On the last weekend in December I was with my family at Mt Hotham celebrating my big brother's 50th birthday. He chose that location because he is a keen walker, having completed the Australian Alps Walking Track 5 times in the past few years. For the uninitiated, the track is 680kms of pain walking over the mountain ranges from Walhalla in Victoria to Canberra, ACT. Definitely not my cup of tea.
Whilst we were away he took us to a place called Mt Murray, where this photo was taken. As he pointed to the left and said “Walhalla is that way, past all those mountains” then to the right and said “Canberra is that way” I was amazed that for as far as my eye could see there were mountains, yet this was just a snapshot of how far and how many mountains they would cover on foot. It would take them 7 days to arrive where we were standing, then another 15 to get back to Canberra.
I have to admit, the thought that ran through my head at the time was “you're bloody crazy! I could never do that.” My mind then wondered about how hard it would be (let’s be honest, I was struggling just climbing the small mountain from the car park!). As I did the “Aussie Salute” waving swarms of flies away, I thought about how uncomfortable it would be. It went on and on until I was totally convinced I could never even manage a 24-hour walk, let alone a 3-week one.
Of course, this became a distant memory as I settled into my hotel room that night. But it did occur to me that spending all that time worrying about problems I didn’t have was just a little bit crazy. Which got me thinking about how often I do that. Can you relate?
Not only does it use up energy and time that could be better placed elsewhere, it is also a killer to achieving our goals. How come? Because we go out to a time in the future and attempt to solve problems with our current thinking. Which we can’t, because it’s our current thinking. Let me explain…

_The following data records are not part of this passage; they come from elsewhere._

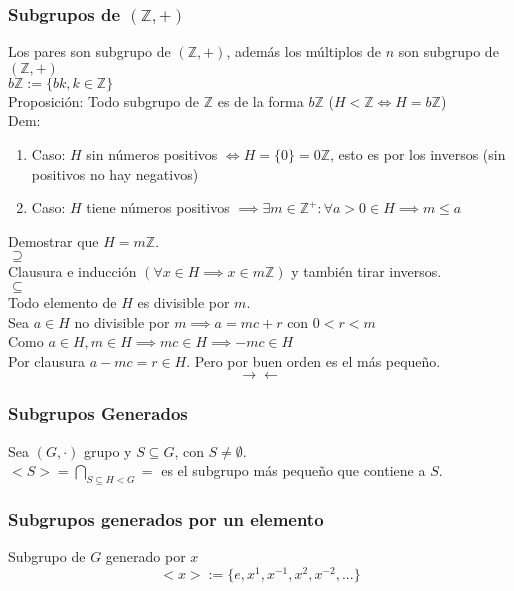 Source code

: \documentclass[11pt]{book}
\theoremstyle{definition}
\begin{document}
\subsubsection{Subgrupos de $(\mathbb{Z},+)$}
Los pares son subgrupo de $(\mathbb{Z},+)$, además los múltiplos de $n$ son subgrupo de $(\mathbb{Z},+)$\\
$b\mathbb{Z}:=\{bk,k\in\mathbb{Z}\}$\\
Proposición: Todo subgrupo de $\mathbb{Z}$ es de la forma $b\mathbb{Z}$ ($H<\mathbb{Z}\iff H=b\mathbb{Z}$)\\
Dem:\\
\begin{enumerate}
	\item Caso: $H$ sin números positivos $\iff H=\{0\}=0\mathbb{Z}$, esto es por los inversos (sin positivos no hay negativos)
	
	\item Caso: $H$ tiene números positivos $\implies\exists m\in\mathbb{Z}^+:\forall a>0\in H\implies m\leq a$
\end{enumerate}
Demostrar que $H=m\mathbb{Z}$.\\
$\supseteq$\\
Clausura e inducción $(\forall x\in H\implies x\in m\mathbb{Z})$ y también tirar inversos.\\
$\subseteq$\\
Todo elemento de $H$ es divisible por $m$.\\
Sea $a\in H$ no divisible por $m\implies a=mc+r$ con $0<r<m$\\
Como $a\in H,m\in H\implies mc\in H\implies -mc\in H$\\
Por clausura $a-mc=r\in H$. Pero por buen orden es el más pequeño.\\
\[
\rightarrow\leftarrow
\]
\subsubsection{Subgrupos Generados}

Sea $(G,\cdot)$ grupo y $S\subseteq G$, con $S\neq\emptyset$.\\
$<S>=\bigcap _{S\subseteq H<G}=$ es el subgrupo más pequeño que contiene a $S$.\\

\subsubsection{Subgrupos generados por un elemento}
Subgrupo de $G$ generado por $x$
\[
<x>:=\{e,x^1,x^{-1},x^2,x^{-2},...\}
\]
\end{document}
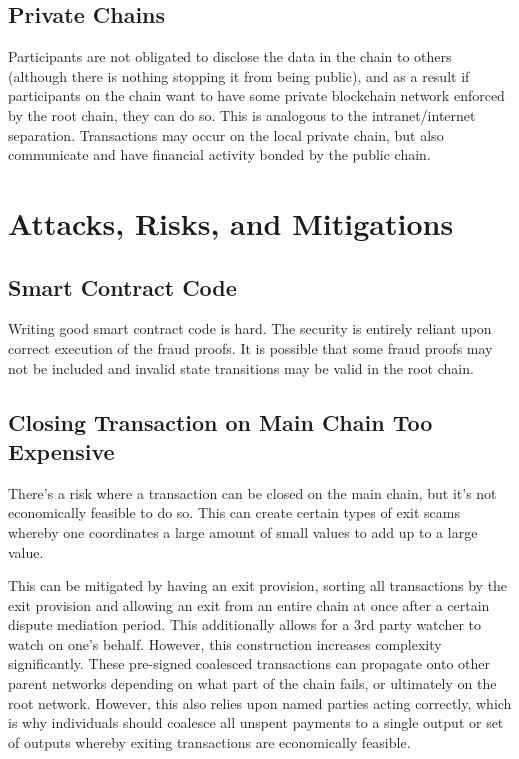 \documentclass[letterpaper, 11pt]{article}
\begin{document}
\subsection{Private Chains}

Participants are not obligated to disclose the data in the chain to others
(although there is nothing stopping it from being public), and as a result if
participants on the chain want to have some private blockchain network enforced
by the root chain, they can do so. This is analogous to the intranet/internet
separation. Transactions may occur on the local private chain, but also
communicate and have financial activity bonded by the public chain.

\section{Attacks, Risks, and Mitigations}

\subsection{Smart Contract Code}

Writing good smart contract code is hard. The security is entirely reliant upon
correct execution of the fraud proofs. It is possible that some fraud proofs
may not be included and invalid state transitions may be valid in the root
chain.

\subsection{Closing Transaction on Main Chain Too Expensive}

There's a risk where a transaction can be closed on the main chain, but it's not
economically feasible to do so. This can create certain types of exit scams
whereby one coordinates a large amount of small values to add up to a large
value.

This can be mitigated by having an exit provision, sorting all transactions by
the exit provision and allowing an exit from an entire chain at once after a
certain dispute mediation period. This additionally allows for a 3rd party
watcher to watch on one's behalf. However, this construction increases
complexity significantly. These pre-signed coalesced transactions can propagate
onto other parent networks depending on what part of the chain fails, or
ultimately on the root network. However, this also relies upon named parties
acting correctly, which is why individuals should coalesce all unspent payments
to a single output or set of outputs whereby exiting transactions are
economically feasible.
\end{document}
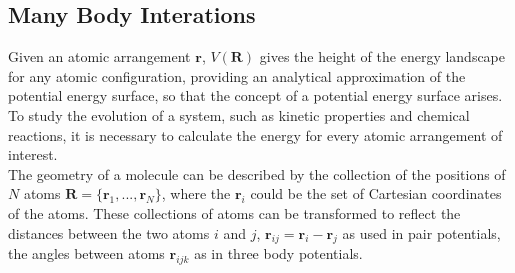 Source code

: \subsection{Many Body Interations}
Given an atomic arrangement $\bm{r}$, $V(\bm{R})$ gives the height of the energy landscape for any atomic configuration, providing an analytical approximation of the potential energy surface, so that the concept of a potential energy surface arises.
To study the evolution of a system, such as kinetic properties and chemical reactions, it is necessary to calculate the energy for every atomic arrangement of interest.
\\
The geometry of a molecule can be described by the collection of the positions of $N$ atoms
	$\bm{R} = \{\bm{r}_1,...,\bm{r}_N\}$,
	where the $\bm{r}_i$ could be the set of Cartesian coordinates of the atoms.
These collections of atoms can be transformed to reflect the distances between the two atoms $i$ and $j$,
	$\bm{r}_{ij}=\bm{r}_i - \bm{r}_j$
	as used in pair potentials, the angles between atoms $\bm{r}_{ijk}$ as in three body potentials.
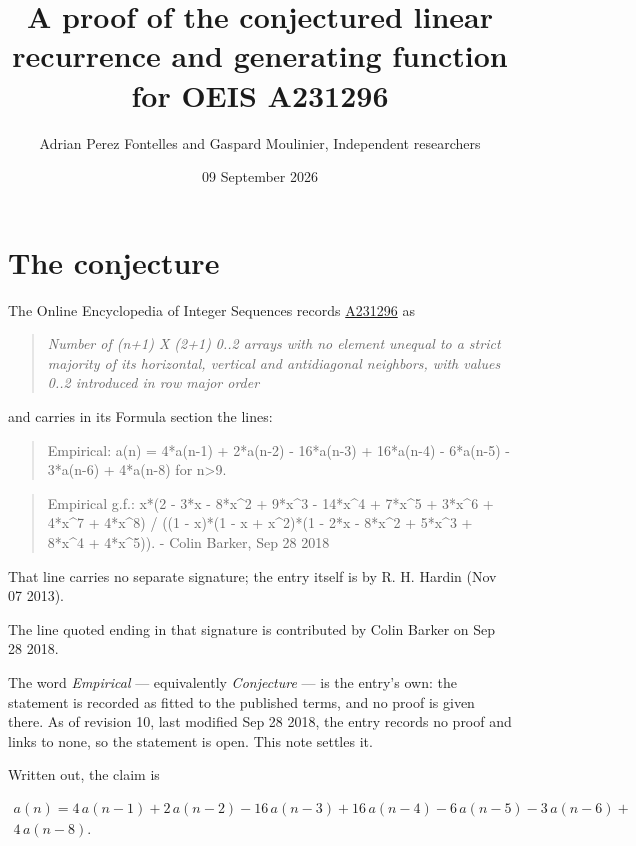 \documentclass[11pt]{article}
\title{A proof of the conjectured linear recurrence and generating function for OEIS A231296}
\author{Adrian Perez Fontelles and Gaspard Moulinier, Independent researchers}
\date{09 September 2026}
\theoremstyle{definition}
\begin{document}
\maketitle
\section{The conjecture}

The Online Encyclopedia of Integer Sequences records \href{https://oeis.org/A231296}{A231296} as

\begin{quote}\itshape Number of (n+1) X (2+1) 0..2 arrays with no element unequal to a strict majority of its horizontal, vertical and antidiagonal neighbors, with values 0..2 introduced in row major order\end{quote}

and carries in its Formula section the lines:

\begin{quote}\ttfamily Empirical: a(n) = 4*a(n-1) + 2*a(n-2) - 16*a(n-3) + 16*a(n-4) - 6*a(n-5) - 3*a(n-6) + 4*a(n-8) for n>9.\end{quote}

\begin{quote}\ttfamily Empirical g.f.: x*(2 - 3*x - 8*x\textasciicircum{}2 + 9*x\textasciicircum{}3 - 14*x\textasciicircum{}4 + 7*x\textasciicircum{}5 + 3*x\textasciicircum{}6 + 4*x\textasciicircum{}7 + 4*x\textasciicircum{}8) / ((1 - x)*(1 - x + x\textasciicircum{}2)*(1 - 2*x - 8*x\textasciicircum{}2 + 5*x\textasciicircum{}3 + 8*x\textasciicircum{}4 + 4*x\textasciicircum{}5)). - Colin Barker, Sep 28 2018\end{quote}

That line carries no separate signature; the entry itself is by R. H. Hardin (Nov 07 2013).

The line quoted ending in that signature is contributed by Colin Barker on Sep 28 2018.

The word {\itshape Empirical} --- equivalently {\itshape Conjecture} --- is the entry's own: the statement is recorded as fitted to the published terms, and no proof is given there. As of revision 10, last modified Sep 28 2018, the entry records no proof and links to none, so the statement is open. This note settles it.

Written out, the claim is

\begin{multline*} a(n) = 4\,a(n-1) + 2\,a(n-2) - 16\,a(n-3) + 16\,a(n-4) - 6\,a(n-5) - 3\,a(n-6) + \\ 4\,a(n-8). \end{multline*}
\end{document}
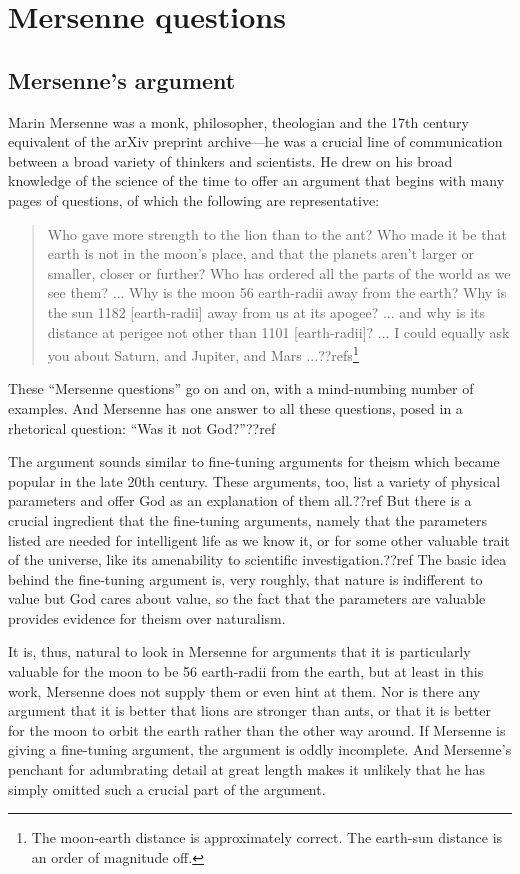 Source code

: \section{Mersenne questions}
\subsection{Mersenne's argument}
Marin Mersenne was a monk, philosopher, theologian and the 17th century equivalent of the arXiv preprint archive---he was 
a crucial line of communication between a broad variety of thinkers and scientists. He drew on his broad knowledge of
the science of the time to offer an argument that begins with many pages of questions, of which the following are
representative:
\begin{quote}
Who gave more strength to the lion than to the ant?
Who made it be that earth is not in the moon's place, and that the planets aren't larger or smaller, closer or further?
Who has ordered all the parts of the world as we see them?
...
Why is the moon 56 earth-radii away from the earth? Why is the sun 1182 [earth-radii] away from us at its apogee? ... and why is its distance at perigee not other than 1101 [earth-radii]? ...
I could equally ask you about Saturn, and Jupiter, and Mars ...??refs\footnote{The moon-earth distance is approximately correct.
The earth-sun distance is an order of magnitude off.}
\end{quote}
These ``Mersenne questions'' go on and on, with a mind-numbing number of examples. And Mersenne has one answer to all
these questions, posed in a rhetorical question: ``Was it not God?''??ref

The argument sounds similar to fine-tuning arguments for theism which became popular in the late 20th century. These
arguments, too, list a variety of physical parameters and offer God as an explanation of them all.??ref But there is
a crucial ingredient that the fine-tuning arguments, namely that the parameters listed are needed for intelligent life
as we know it, or for some other valuable trait of the universe, like its amenability to scientific investigation.??ref
The basic idea behind the fine-tuning argument is, very roughly, that nature is indifferent to value but God cares 
about value, so the fact that the parameters are valuable provides evidence for theism over naturalism.

It is, thus, natural to look in Mersenne for arguments that it is particularly valuable for the moon to be 56 earth-radii
from the earth, but at least in this work, Mersenne does not supply them or even hint at them. Nor is there any argument
that it is better that lions are stronger than ants, or that it is better for the moon to orbit the earth rather than
the other way around. If Mersenne is giving a fine-tuning argument, the argument is oddly incomplete. And Mersenne's
penchant for adumbrating detail at great length makes it unlikely that he has simply omitted such a crucial part of the
argument.

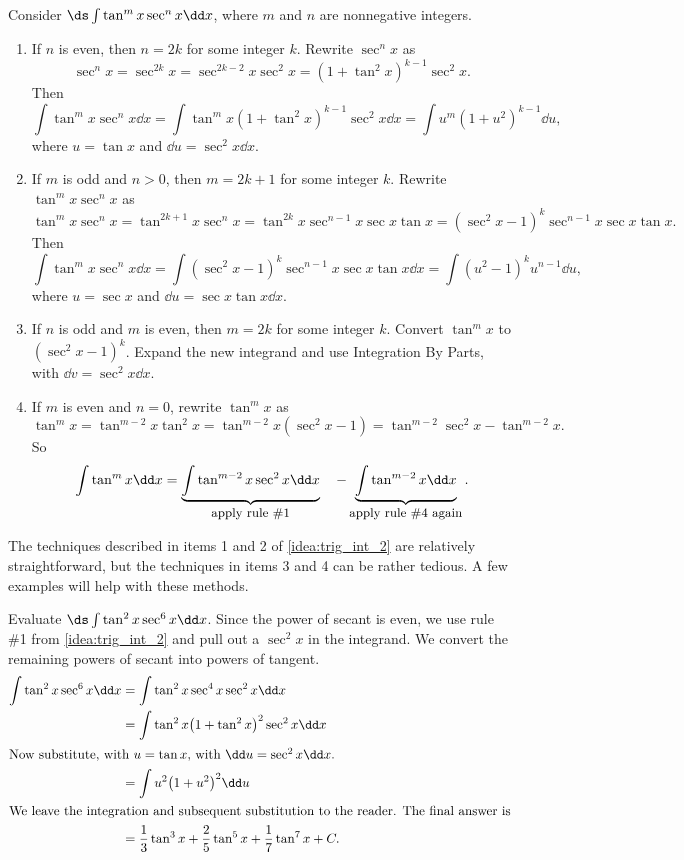 {
\begin{keyidea}\label{idea:trig_int_2}%
Consider $\ds\int\tan^mx\sec^nx\dd x$, where $m$ and $n$ are nonnegative integers.
\begin{enumerate}
\item		If $n$ is even, then $n=2k$ for some integer $k$. Rewrite $\sec^nx$ as 
\[\sec^nx = \sec^{2k}x = \sec^{2k-2}x\sec^2x = (1+\tan^2x)^{k-1}\sec^2x.\]
Then
\[
\int\tan^mx\sec^nx\dd x=\int\tan^mx(1+\tan^2x)^{k-1}\sec^2x\dd x = \int u^m(1+u^2)^{k-1}\dd u,
\]
where $u = \tan x$ and $\dd u = \sec^2x\dd x$.

\item		If $m$ is odd and $n>0$, then $m=2k+1$ for some integer $k$. Rewrite $\tan^mx\sec^nx$ as
\[
\tan^mx\sec^nx = \tan^{2k+1}x\sec^nx = \tan^{2k}x\sec^{n-1}x\sec x\tan x = (\sec^2x-1)^k\sec^{n-1}x\sec x\tan x.
\]
Then
\[
\int\tan^mx\sec^nx\dd x=\int(\sec^2x-1)^k\sec^{n-1}x\sec x\tan x\dd x = \int(u^2-1)^ku^{n-1}\dd u,
\]
where $u = \sec x$ and $\dd u = \sec x\tan x\dd x$.

\item If $n$ is odd and $m$ is even, then $m=2k$ for some integer $k$. Convert $\tan^mx $ to $(\sec^2x-1)^k$. Expand the new integrand and use Integration By Parts, with $\dd v = \sec^2x\dd x$.

\item		If $m$ is even and $n=0$, rewrite $\tan^mx$ as
\[
\tan^mx = \tan^{m-2}x\tan^2x = \tan^{m-2}x(\sec^2x-1) = \tan^{m-2}\sec^2x-\tan^{m-2}x.
\]
So
\[
\int\tan^mx\dd x = \underbrace{\int\tan^{m-2}x\sec^2x\dd x}_{\text{\small apply rule \#1}}\quad - \underbrace{\int\tan^{m-2}x\dd x}_{\text{\small apply rule \#4 again}}.
\]

\end{enumerate}
\end{keyidea}
}

The techniques described in items 1 and 2 of \autoref{idea:trig_int_2} are relatively straightforward, but the techniques in items 3 and 4 can be rather tedious. A few examples will help with these methods.

\begin{example}\label{ex_trigint5}%
Evaluate $\ds\int \tan^2x\sec^6x\dd x$.
\solution
Since the power of secant is even, we use rule \#1 from \autoref{idea:trig_int_2} and pull out a $\sec^2x$ in the integrand. We convert the remaining powers of secant into powers of tangent.
\begin{align*}
\int \tan^2x\sec^6x\dd x &= \int\tan^2x\sec^4x\sec^2x\dd x \\
		&= \int \tan^2x\bigl(1+\tan^2x\bigr)^2\sec^2x\dd x \\
\intertext{Now substitute, with $u=\tan x$, with $\dd u = \sec^2x\dd x$.}
		&=\int u^2\bigl(1+u^2\bigr)^2\dd u\\
\intertext{We leave the integration and subsequent substitution to the reader. The final answer is}
		&=\frac13\tan^3x+\frac25\tan^5x+\frac17\tan^7x+C.
\end{align*}
\end{example}

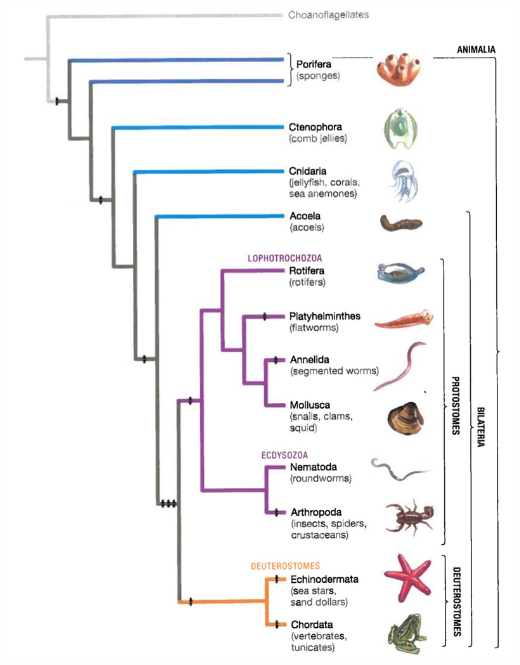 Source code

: \begin{frame}
\begin{adjustwidth}{-2em}{-1.5em}
\begin{columns}[t]
            \vspace{-2mm}
            \includegraphics[height=\textheight]{animal-phylogeny-masked.png}

        \end{columns}
    \end{adjustwidth}
\end{frame}

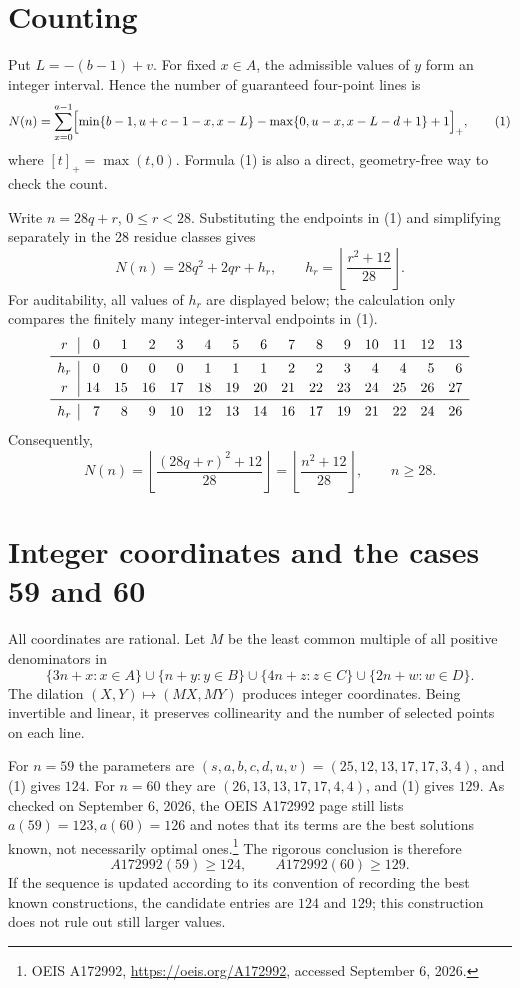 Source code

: \documentclass[11pt,a4paper]{article}
\newcommand{\floor}[1]{\left\lfloor #1\right\rfloor}
\begin{document}
\section*{Counting}
Put $L=-(b-1)+v$.  For fixed $x\in A$, the admissible values of $y$ form an
integer interval.  Hence the number of guaranteed four-point lines is
\[
 N(n)=\sum_{x=0}^{a-1}
 \Bigl[\min\{b-1,u+c-1-x,x-L\}
 -\max\{0,u-x,x-L-d+1\}+1\Bigr]_+,
 \tag{1}
\]
where $[t]_+=\max(t,0)$.  Formula (1) is also a direct, geometry-free way to
check the count.

Write $n=28q+r$, $0\le r<28$.  Substituting the endpoints in (1) and
simplifying separately in the 28 residue classes gives
\[
 N(n)=28q^2+2qr+h_r,\qquad h_r=\floor{\frac{r^2+12}{28}}.
\]
For auditability, all values of $h_r$ are displayed below; the calculation
only compares the finitely many integer-interval endpoints in (1).
\begingroup\scriptsize
\[
\begin{array}{c|rrrrrrrrrrrrrr}
r&0&1&2&3&4&5&6&7&8&9&10&11&12&13\\ \midrule
h_r&0&0&0&0&1&1&1&2&2&3&4&4&5&6\\[2pt]
r&14&15&16&17&18&19&20&21&22&23&24&25&26&27\\ \midrule
h_r&7&8&9&10&12&13&14&16&17&19&21&22&24&26
\end{array}
\]
\endgroup
Consequently,
\[
 N(n)=\floor{\frac{(28q+r)^2+12}{28}}
      =\floor{\frac{n^2+12}{28}},\qquad n\ge28.
\]

\section*{Integer coordinates and the cases 59 and 60}
All coordinates are rational.  Let $M$ be the least common multiple of all
positive denominators in
\[
 \{3n+x:x\in A\}\cup\{n+y:y\in B\}\cup
 \{4n+z:z\in C\}\cup\{2n+w:w\in D\}.
\]
The dilation $(X,Y)\mapsto(MX,MY)$ produces integer coordinates.  Being
invertible and linear, it preserves collinearity and the number of selected
points on each line.

For $n=59$ the parameters are
$(s,a,b,c,d,u,v)=(25,12,13,17,17,3,4)$, and (1) gives $124$.
For $n=60$ they are $(26,13,13,17,17,4,4)$, and (1) gives $129$.
As checked on September 6, 2026, the OEIS A172992 page still lists
$a(59)=123,a(60)=126$ and notes that its terms are the best solutions known,
not necessarily optimal ones.\footnote{OEIS A172992,
\url{https://oeis.org/A172992}, accessed September 6, 2026.}
The rigorous conclusion is therefore
\[
 A172992(59)\ge124,\qquad A172992(60)\ge129.
\]
If the sequence is updated according to its convention of recording the
best known constructions, the candidate entries are $124$ and $129$; this
construction does not rule out still larger values.
\end{document}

Before my brother goes on one of these long haul walks, he trains. In fact he remains fit all year round so he has the stamina to last the distance. The amount of preparation that goes into it is mind-boggling. From the weight of every item in the backpack, to running ‘food drops’ in the weeks leading up to the walk. He also maps out exactly how far they will travel each day, and sends a GPS signal out to let everyone know they have arrived safely.
It’s all the preparation that goes into such a trip that allows them to be ready to walk 680kms. It would be totally unrealistic to think that I could just join them at a whim without any preparation.
But it’s even more than that. To arrive at that beautiful spot on top of Mt Murray, they would have already walked for a week. They would have had the time and discipline to get into a routine. They would know what to expect, based on having walked that path before. And even for the ‘unexpected’, they are fully prepared.
So how often do we set a goal (a New Year’s Eve resolution perhaps?) that’s big, hairy and audacious? (If you answer never, then maybe it’s time to consider one that is.) And then as we start to let our minds wander, we decide that there is no way we can achieve step nine of the twelve-step plan. And of course, we are right. Without the opportunity to work through steps one to eight, we can’t possibly be ready for step nine.
So the next time you find yourself thinking about all the problems you have somewhere in the future, stop. Take a deep breath and just look at the step in front of you. It’s all about putting your boots on and getting started. When you arrive at your goal, I just know the view will be amazing.